To visualize the raw values returned the by Oculus Hands API, we have placed a HandDebugActor in the level. It is hidden by default and can be activated with the standard left hand system gesture: look at the palm of your left while you pinch your thumb and index together.

This screen is a stereo layer in screen space, so it will stay in the center of your field of view.
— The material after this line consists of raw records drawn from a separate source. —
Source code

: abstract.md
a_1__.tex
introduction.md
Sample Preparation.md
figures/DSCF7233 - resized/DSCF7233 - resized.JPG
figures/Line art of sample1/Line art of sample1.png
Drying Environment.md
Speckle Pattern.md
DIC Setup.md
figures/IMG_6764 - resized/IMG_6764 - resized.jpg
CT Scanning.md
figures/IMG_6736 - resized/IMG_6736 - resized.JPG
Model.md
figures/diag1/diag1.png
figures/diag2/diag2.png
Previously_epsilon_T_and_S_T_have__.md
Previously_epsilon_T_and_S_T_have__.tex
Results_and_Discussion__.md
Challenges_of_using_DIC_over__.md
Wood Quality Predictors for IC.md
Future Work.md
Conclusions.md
At the top, next to each hand, you will either see high or low confidence. The highlighted hand is the dominant one. The finger values left and right of the Oculus logo are the pinch strengths for each finger.

The rest of that screen shows the bone angles in pitch/yaw/roll values. As you can see, the wrist and forearm angles are null, which explains why we get them from the controller we the pose recognizer is attached to.

The Quest 2 has the capability to double the standard hand tracking frequency from 30Hz to 60Hz. At the time of this writing, this can be enabled in your project settings under Plugins - OculusVR - Mobile - Hand Tracking Frequency.

It's up to you! We hope that this showcase will inspire your own work and that you will come up with compelling new pose and gesture VR experiences.

Please look at our plugin documentation and explore our code. You are free to reuse any part of the showcase in your own projects and feel especially free to reuse our plugin code as is or adapt it for your own purposes!

Clone this repo using the "Code" button above, or this command:

git clone https://github.com/oculus-samples/Unreal-HandPoseShowcase

The easiest way to get started is to use the prebuilt Unreal Engine from the Epic Games Launcher, with MetaXR plugin.

1. Install the Epic Games Launcher
2. In the launcher, install UE5 (recommended).
3. Download and install the MetaXR plugin from the Unreal Engine 5 Integration download page.
4. Launch the Unreal Editor
5. From "Recent Projects", click "Browse" and select HandPoseShowcase.uproject

The Meta fork of Epic’s Unreal Engine will give you the most up to date integration of Oculus features. However, you must build the editor from its source.

Follow the instructions on Accessing Unreal Engine source code on GitHub to obtain:

• an Epic account
• a GitHub account
• authorization to access the Unreal Engine source repository Disregard instructions on downloading Epic’s Unreal Engine source code as you will be building the Meta fork of Epic’s Unreal Engine source.

Make sure you have Visual Studio installed properly:

• Launch the Visual Studio Installer and click Modify for the Visual Studio version you want to use.
• Under the Workloads tab, click Game development with C++ if it isn’t checked and then click Modify.

1. Download the source code from the Meta fork of Epic’s Unreal Engine on GitHub.
2. Open a command prompt in the root of the Unreal, then run this command:

.\GenerateProjectFiles.bat -Game HandPoseShowcase -Engine <full path to Unreal-HandPoseShowcase directory>\HandPoseShowcase.uproject

3. Open the HandPoseShowcase.sln file that has been generated in the Unreal-HandPoseShowcase directory.
4. Set HandPoseShowcase as the start-up project and Development Editor as the configuration.
5. Hit F5 to build and debug the project (and the engine).
   • Depending on your machine, the build may take awhile to complete.

The Meta License applies to the SDK and supporting material. The MIT License applies to only certain, clearly marked documents. If an individual file does not indicate which license it is subject to, then the Meta License applies.